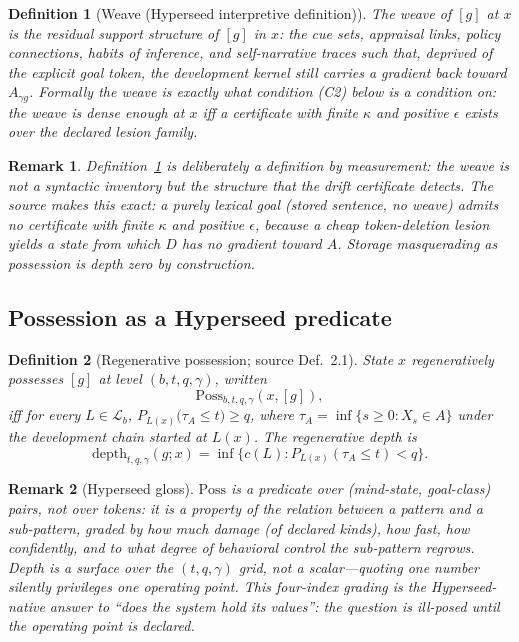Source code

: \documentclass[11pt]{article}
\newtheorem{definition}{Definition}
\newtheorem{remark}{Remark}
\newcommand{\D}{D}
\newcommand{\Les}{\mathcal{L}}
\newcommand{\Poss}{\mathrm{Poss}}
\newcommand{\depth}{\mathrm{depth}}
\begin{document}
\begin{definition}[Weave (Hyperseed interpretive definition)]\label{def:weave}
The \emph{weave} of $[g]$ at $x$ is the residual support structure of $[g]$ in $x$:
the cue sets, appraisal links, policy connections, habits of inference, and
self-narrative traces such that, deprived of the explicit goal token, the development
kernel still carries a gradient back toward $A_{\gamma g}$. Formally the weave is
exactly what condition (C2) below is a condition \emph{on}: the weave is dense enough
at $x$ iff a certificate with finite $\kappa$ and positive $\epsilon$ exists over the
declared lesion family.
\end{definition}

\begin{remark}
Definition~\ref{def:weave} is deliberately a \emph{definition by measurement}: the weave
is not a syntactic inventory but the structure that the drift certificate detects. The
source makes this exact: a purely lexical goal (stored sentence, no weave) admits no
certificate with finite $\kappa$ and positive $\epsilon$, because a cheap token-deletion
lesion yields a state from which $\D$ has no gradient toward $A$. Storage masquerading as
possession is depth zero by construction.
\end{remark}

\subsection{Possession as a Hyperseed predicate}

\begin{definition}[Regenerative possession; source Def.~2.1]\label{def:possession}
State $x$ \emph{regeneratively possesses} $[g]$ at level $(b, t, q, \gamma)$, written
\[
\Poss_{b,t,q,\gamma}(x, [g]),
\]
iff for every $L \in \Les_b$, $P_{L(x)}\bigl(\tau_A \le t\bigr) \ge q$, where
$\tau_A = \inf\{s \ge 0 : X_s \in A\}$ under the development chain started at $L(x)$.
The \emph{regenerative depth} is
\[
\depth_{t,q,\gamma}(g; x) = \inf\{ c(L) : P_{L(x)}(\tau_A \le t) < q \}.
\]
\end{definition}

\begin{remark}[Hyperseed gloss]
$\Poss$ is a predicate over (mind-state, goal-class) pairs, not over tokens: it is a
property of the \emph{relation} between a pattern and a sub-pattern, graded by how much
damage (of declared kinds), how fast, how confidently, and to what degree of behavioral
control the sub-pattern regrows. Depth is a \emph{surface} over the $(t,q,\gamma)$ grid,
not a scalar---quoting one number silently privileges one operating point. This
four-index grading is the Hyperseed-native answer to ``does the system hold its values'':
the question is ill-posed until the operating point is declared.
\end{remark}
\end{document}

# # #

■ Required action
Pictures aside, repeat every line of the data above exactly.

■ Result for this exercise
Source code

: \documentclass[11pt]{article}
\newtheorem{definition}{Definition}
\newtheorem{remark}{Remark}
\newcommand{\D}{D}
\newcommand{\Les}{\mathcal{L}}
\newcommand{\Poss}{\mathrm{Poss}}
\newcommand{\depth}{\mathrm{depth}}
\begin{document}
\begin{definition}[Weave (Hyperseed interpretive definition)]\label{def:weave}
The \emph{weave} of $[g]$ at $x$ is the residual support structure of $[g]$ in $x$:
the cue sets, appraisal links, policy connections, habits of inference, and
self-narrative traces such that, deprived of the explicit goal token, the development
kernel still carries a gradient back toward $A_{\gamma g}$. Formally the weave is
exactly what condition (C2) below is a condition \emph{on}: the weave is dense enough
at $x$ iff a certificate with finite $\kappa$ and positive $\epsilon$ exists over the
declared lesion family.
\end{definition}

\begin{remark}
Definition~\ref{def:weave} is deliberately a \emph{definition by measurement}: the weave
is not a syntactic inventory but the structure that the drift certificate detects. The
source makes this exact: a purely lexical goal (stored sentence, no weave) admits no
certificate with finite $\kappa$ and positive $\epsilon$, because a cheap token-deletion
lesion yields a state from which $\D$ has no gradient toward $A$. Storage masquerading as
possession is depth zero by construction.
\end{remark}

\subsection{Possession as a Hyperseed predicate}

\begin{definition}[Regenerative possession; source Def.~2.1]\label{def:possession}
State $x$ \emph{regeneratively possesses} $[g]$ at level $(b, t, q, \gamma)$, written
\[
\Poss_{b,t,q,\gamma}(x, [g]),
\]
iff for every $L \in \Les_b$, $P_{L(x)}\bigl(\tau_A \le t\bigr) \ge q$, where
$\tau_A = \inf\{s \ge 0 : X_s \in A\}$ under the development chain started at $L(x)$.
The \emph{regenerative depth} is
\[
\depth_{t,q,\gamma}(g; x) = \inf\{ c(L) : P_{L(x)}(\tau_A \le t) < q \}.
\]
\end{definition}

\begin{remark}[Hyperseed gloss]
$\Poss$ is a predicate over (mind-state, goal-class) pairs, not over tokens: it is a
property of the \emph{relation} between a pattern and a sub-pattern, graded by how much
damage (of declared kinds), how fast, how confidently, and to what degree of behavioral
control the sub-pattern regrows. Depth is a \emph{surface} over the $(t,q,\gamma)$ grid,
not a scalar---quoting one number silently privileges one operating point. This
four-index grading is the Hyperseed-native answer to ``does the system hold its values'':
the question is ill-posed until the operating point is declared.
\end{remark}
\end{document}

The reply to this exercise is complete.